Each record below needs to be retyped exactly.

─── EXTRACTED RECORDS

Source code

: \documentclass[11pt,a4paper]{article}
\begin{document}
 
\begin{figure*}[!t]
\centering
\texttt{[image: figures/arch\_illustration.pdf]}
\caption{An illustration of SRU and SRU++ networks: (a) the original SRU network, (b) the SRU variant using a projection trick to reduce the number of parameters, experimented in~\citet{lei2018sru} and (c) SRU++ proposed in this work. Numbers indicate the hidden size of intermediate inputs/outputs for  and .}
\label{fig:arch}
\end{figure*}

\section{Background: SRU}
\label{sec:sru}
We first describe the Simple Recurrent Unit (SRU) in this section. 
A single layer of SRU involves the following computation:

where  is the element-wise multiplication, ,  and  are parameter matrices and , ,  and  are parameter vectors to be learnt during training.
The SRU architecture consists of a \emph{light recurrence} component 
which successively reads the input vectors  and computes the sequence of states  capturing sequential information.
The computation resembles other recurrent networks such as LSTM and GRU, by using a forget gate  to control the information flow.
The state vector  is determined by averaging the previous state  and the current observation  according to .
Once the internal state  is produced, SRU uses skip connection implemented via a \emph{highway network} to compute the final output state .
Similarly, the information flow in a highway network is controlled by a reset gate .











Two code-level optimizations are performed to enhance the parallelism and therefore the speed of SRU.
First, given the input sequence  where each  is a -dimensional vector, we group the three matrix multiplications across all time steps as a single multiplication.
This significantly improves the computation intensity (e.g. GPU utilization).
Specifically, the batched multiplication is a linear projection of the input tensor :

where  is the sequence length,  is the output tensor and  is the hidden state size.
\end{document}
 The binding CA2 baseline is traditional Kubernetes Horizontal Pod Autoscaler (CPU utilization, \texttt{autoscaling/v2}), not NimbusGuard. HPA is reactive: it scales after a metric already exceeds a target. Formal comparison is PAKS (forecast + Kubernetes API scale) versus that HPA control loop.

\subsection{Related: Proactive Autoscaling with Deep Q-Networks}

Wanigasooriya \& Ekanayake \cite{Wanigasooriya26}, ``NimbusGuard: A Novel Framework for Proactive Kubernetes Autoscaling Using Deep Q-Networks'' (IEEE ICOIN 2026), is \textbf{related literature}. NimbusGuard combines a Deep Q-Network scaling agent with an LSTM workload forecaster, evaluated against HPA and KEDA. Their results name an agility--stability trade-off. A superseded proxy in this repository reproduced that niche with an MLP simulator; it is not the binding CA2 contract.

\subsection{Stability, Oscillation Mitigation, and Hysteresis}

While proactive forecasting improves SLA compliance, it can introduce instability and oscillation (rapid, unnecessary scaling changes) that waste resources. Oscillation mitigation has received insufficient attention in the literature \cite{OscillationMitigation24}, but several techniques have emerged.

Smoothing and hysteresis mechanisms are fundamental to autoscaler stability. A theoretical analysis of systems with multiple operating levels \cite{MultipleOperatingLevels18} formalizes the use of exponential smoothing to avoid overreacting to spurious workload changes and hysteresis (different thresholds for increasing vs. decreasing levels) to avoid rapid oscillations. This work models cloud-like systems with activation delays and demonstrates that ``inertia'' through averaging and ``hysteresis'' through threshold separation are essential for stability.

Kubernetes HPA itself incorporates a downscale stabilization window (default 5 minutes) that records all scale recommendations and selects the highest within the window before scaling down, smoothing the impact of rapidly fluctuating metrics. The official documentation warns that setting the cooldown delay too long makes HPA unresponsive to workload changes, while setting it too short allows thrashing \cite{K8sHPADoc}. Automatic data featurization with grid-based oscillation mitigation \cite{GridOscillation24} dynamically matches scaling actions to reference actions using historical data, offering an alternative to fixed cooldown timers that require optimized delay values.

──────

EXERCISE SOLUTION ▸
Source code

: \documentclass[11pt,a4paper]{article}
\begin{document}
 
\begin{figure*}[!t]
\centering
\texttt{[image: figures/arch\_illustration.pdf]}
\caption{An illustration of SRU and SRU++ networks: (a) the original SRU network, (b) the SRU variant using a projection trick to reduce the number of parameters, experimented in~\citet{lei2018sru} and (c) SRU++ proposed in this work. Numbers indicate the hidden size of intermediate inputs/outputs for  and .}
\label{fig:arch}
\end{figure*}

\section{Background: SRU}
\label{sec:sru}
We first describe the Simple Recurrent Unit (SRU) in this section. 
A single layer of SRU involves the following computation:

where  is the element-wise multiplication, ,  and  are parameter matrices and , ,  and  are parameter vectors to be learnt during training.
The SRU architecture consists of a \emph{light recurrence} component 
which successively reads the input vectors  and computes the sequence of states  capturing sequential information.
The computation resembles other recurrent networks such as LSTM and GRU, by using a forget gate  to control the information flow.
The state vector  is determined by averaging the previous state  and the current observation  according to .
Once the internal state  is produced, SRU uses skip connection implemented via a \emph{highway network} to compute the final output state .
Similarly, the information flow in a highway network is controlled by a reset gate .











Two code-level optimizations are performed to enhance the parallelism and therefore the speed of SRU.
First, given the input sequence  where each  is a -dimensional vector, we group the three matrix multiplications across all time steps as a single multiplication.
This significantly improves the computation intensity (e.g. GPU utilization).
Specifically, the batched multiplication is a linear projection of the input tensor :

where  is the sequence length,  is the output tensor and  is the hidden state size.
\end{document}
 The binding CA2 baseline is traditional Kubernetes Horizontal Pod Autoscaler (CPU utilization, \texttt{autoscaling/v2}), not NimbusGuard. HPA is reactive: it scales after a metric already exceeds a target. Formal comparison is PAKS (forecast + Kubernetes API scale) versus that HPA control loop.

\subsection{Related: Proactive Autoscaling with Deep Q-Networks}

Wanigasooriya \& Ekanayake \cite{Wanigasooriya26}, ``NimbusGuard: A Novel Framework for Proactive Kubernetes Autoscaling Using Deep Q-Networks'' (IEEE ICOIN 2026), is \textbf{related literature}. NimbusGuard combines a Deep Q-Network scaling agent with an LSTM workload forecaster, evaluated against HPA and KEDA. Their results name an agility--stability trade-off. A superseded proxy in this repository reproduced that niche with an MLP simulator; it is not the binding CA2 contract.

\subsection{Stability, Oscillation Mitigation, and Hysteresis}

While proactive forecasting improves SLA compliance, it can introduce instability and oscillation (rapid, unnecessary scaling changes) that waste resources. Oscillation mitigation has received insufficient attention in the literature \cite{OscillationMitigation24}, but several techniques have emerged.

Smoothing and hysteresis mechanisms are fundamental to autoscaler stability. A theoretical analysis of systems with multiple operating levels \cite{MultipleOperatingLevels18} formalizes the use of exponential smoothing to avoid overreacting to spurious workload changes and hysteresis (different thresholds for increasing vs. decreasing levels) to avoid rapid oscillations. This work models cloud-like systems with activation delays and demonstrates that ``inertia'' through averaging and ``hysteresis'' through threshold separation are essential for stability.

Kubernetes HPA itself incorporates a downscale stabilization window (default 5 minutes) that records all scale recommendations and selects the highest within the window before scaling down, smoothing the impact of rapidly fluctuating metrics. The official documentation warns that setting the cooldown delay too long makes HPA unresponsive to workload changes, while setting it too short allows thrashing \cite{K8sHPADoc}. Automatic data featurization with grid-based oscillation mitigation \cite{GridOscillation24} dynamically matches scaling actions to reference actions using historical data, offering an alternative to fixed cooldown timers that require optimized delay values.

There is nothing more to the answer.